I sat in the cockpit, buckled up, and spoke the silent prayer that would tell any friendly pilots or skycraft controllers nearby that my craft should be accorded urgent passage.

Then I started up the skycraft’s engines and it bucked instantly upwards, then soared effortlessly into the air like a stone hurled by a warrior up at the moon. I flew over the massacre site, hovering above the mounds of the dead below me, and wondered if I should use a missile or an energy-beam to burn the rest of the flesh off the corpses’ bones.

But that might, it occurred to me, attract the attention of the enemy. I did not even dare to send a message from my pakla to the city with news of the massacre, for fear it would be intercepted and used to home in on my position. No, I would have to deliver my message in person.

I switched my engines on to full and the skycraft ceased hovering and leaped forward through the air like a wild maral pouncing and snatching a bannet from the sky before swiftly fleeing its victim’s brutal mates.

The speed-weight crushed me to my seat. And as I flew, I had a moment of reflection on what I had lost; my friends, my village, and my two deep and abiding true loves: Malisha, my wife, so truthful, so funny, and so passionately loving. And Sharil, my daughter, three years old, sweet, and mischievous, cursed with my own dark roguish features, yet blessed-nay thrice-blessed!-with her mother’s beauty and wit, and radiant smile.

For a moment, I recalled these two and I felt their presences.

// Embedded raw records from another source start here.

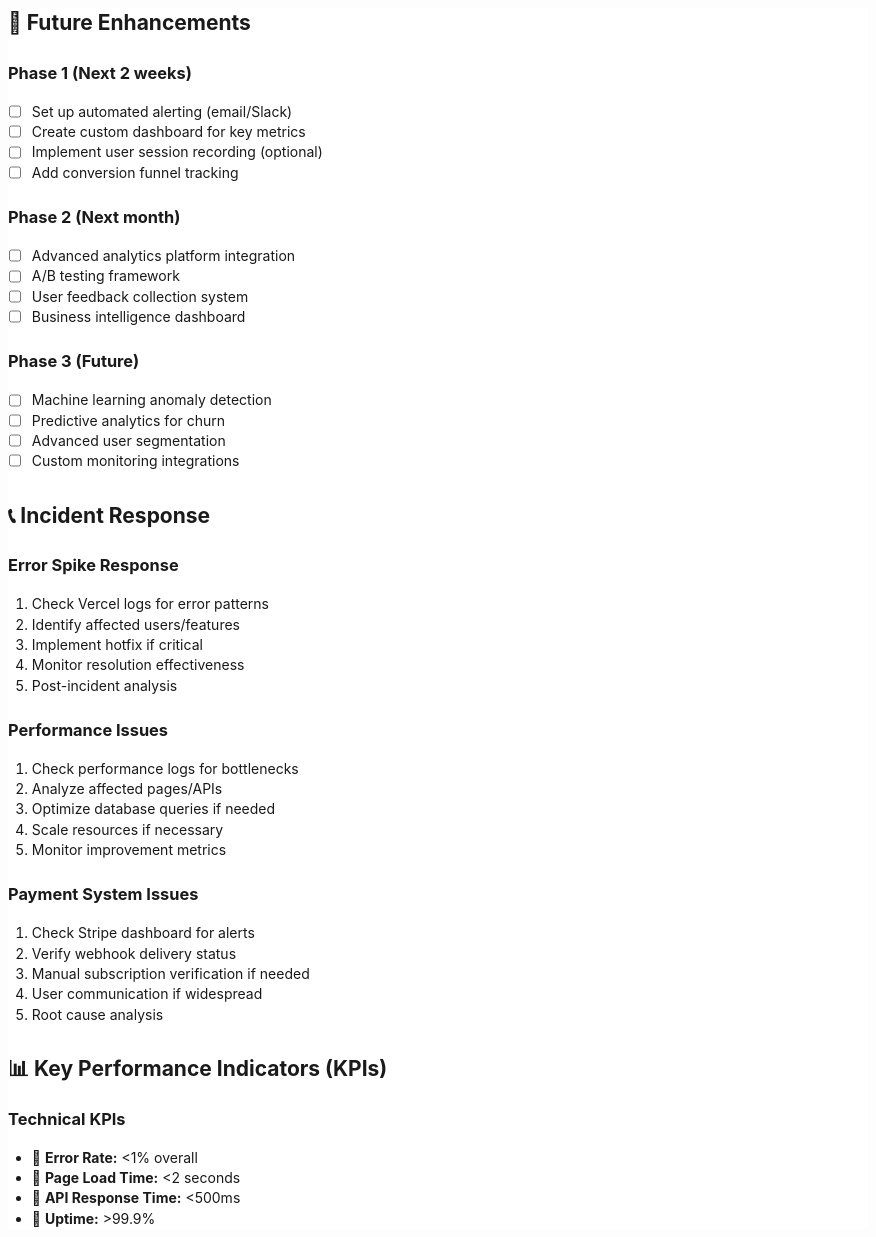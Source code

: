 ## 🔧 Future Enhancements

### Phase 1 (Next 2 weeks)
- [ ] Set up automated alerting (email/Slack)
- [ ] Create custom dashboard for key metrics
- [ ] Implement user session recording (optional)
- [ ] Add conversion funnel tracking

### Phase 2 (Next month)
- [ ] Advanced analytics platform integration
- [ ] A/B testing framework
- [ ] User feedback collection system
- [ ] Business intelligence dashboard

### Phase 3 (Future)
- [ ] Machine learning anomaly detection
- [ ] Predictive analytics for churn
- [ ] Advanced user segmentation
- [ ] Custom monitoring integrations

## 📞 Incident Response

### Error Spike Response
1. Check Vercel logs for error patterns
2. Identify affected users/features
3. Implement hotfix if critical
4. Monitor resolution effectiveness
5. Post-incident analysis

### Performance Issues
1. Check performance logs for bottlenecks
2. Analyze affected pages/APIs
3. Optimize database queries if needed
4. Scale resources if necessary
5. Monitor improvement metrics

### Payment System Issues
1. Check Stripe dashboard for alerts
2. Verify webhook delivery status
3. Manual subscription verification if needed
4. User communication if widespread
5. Root cause analysis

## 📊 Key Performance Indicators (KPIs)

### Technical KPIs
- 🎯 **Error Rate:** <1% overall
- 🎯 **Page Load Time:** <2 seconds
- 🎯 **API Response Time:** <500ms
- 🎯 **Uptime:** >99.9%

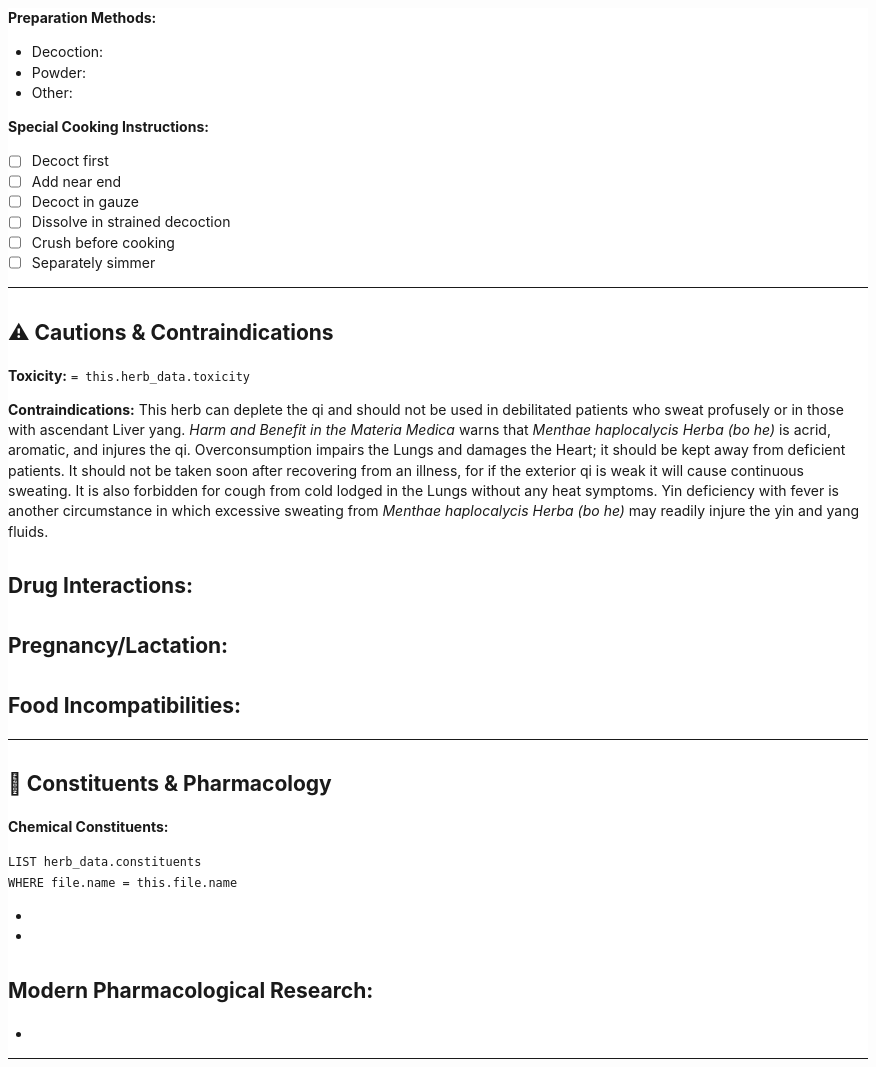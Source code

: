 **Preparation Methods:**
- Decoction:
- Powder:
- Other:

**Special Cooking Instructions:**
- [ ] Decoct first
- [ ] Add near end
- [ ] Decoct in gauze
- [ ] Dissolve in strained decoction
- [ ] Crush before cooking
- [ ] Separately simmer

---

## ⚠️ Cautions & Contraindications

**Toxicity:** `= this.herb_data.toxicity`

**Contraindications:**
This herb can deplete the qi and should not be used in debilitated patients who sweat profusely or in those with ascendant Liver yang.
*Harm and Benefit in the Materia Medica* warns that *Menthae haplocalycis Herba (bo he)* is acrid, aromatic, and injures the qi.
Overconsumption impairs the Lungs and damages the Heart; it should be kept away from deficient patients.
It should not be taken soon after recovering from an illness, for if the exterior qi is weak it will cause continuous sweating.
It is also forbidden for cough from cold lodged in the Lungs without any heat symptoms.
Yin deficiency with fever is another circumstance in which excessive sweating from *Menthae haplocalycis Herba (bo he)* may readily injure the yin and yang fluids.

**Drug Interactions:**
-

**Pregnancy/Lactation:**
-

**Food Incompatibilities:**
-

---

## 🧪 Constituents & Pharmacology

**Chemical Constituents:**
```dataview
LIST herb_data.constituents
WHERE file.name = this.file.name
```

-
-

**Modern Pharmacological Research:**
-
-

---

And for a longer moment still I was appalled at their evermore absences.

But then I had no more time to mourn.

I took the plane up high, out of the atmosphere, until I could see the cratered pockmarks of our purple moon and the unmistakable towers of our lunar city. But I realised that the towers had all fallen, and the moon was pock-marked a thousand times more than usual. Then I banked and ripped downwards through the sky of Madagorian, and proceeded at a fast diagonal towards the capital city, Kubala.

Then I saw it.

It was one of the enemy’s skycraft, without a doubt. A vessel larger than a battle-plane, and bizarrely coloured in varying hues, and shaped, extraordinarily, like the stem of a harasi tree. It was invisible to my matter-sensors, and the dazzling sunlight on the hull made it opaque to ordinary vision too. But the faint heat emanating from the craft was clearly visible to me through my enhanced-vision mask-eyes.

I smiled, in anticipation of vengeful victory, and launched my missiles.

Then my craft kinked, in a savagely fast manoeuvre that was designed to avoid any return missile fire.

The Philosophers had dreamed the single-seat skycraft to be winged creatures that embodied air and speed and grace; they were to be supple beautiful flying-machines that merged with the minds of their pilot, so that flesh and machinery beat with a single heart. And our warrior-scientists had followed the Philosophers’ dreams precisely and with unmatchable skill.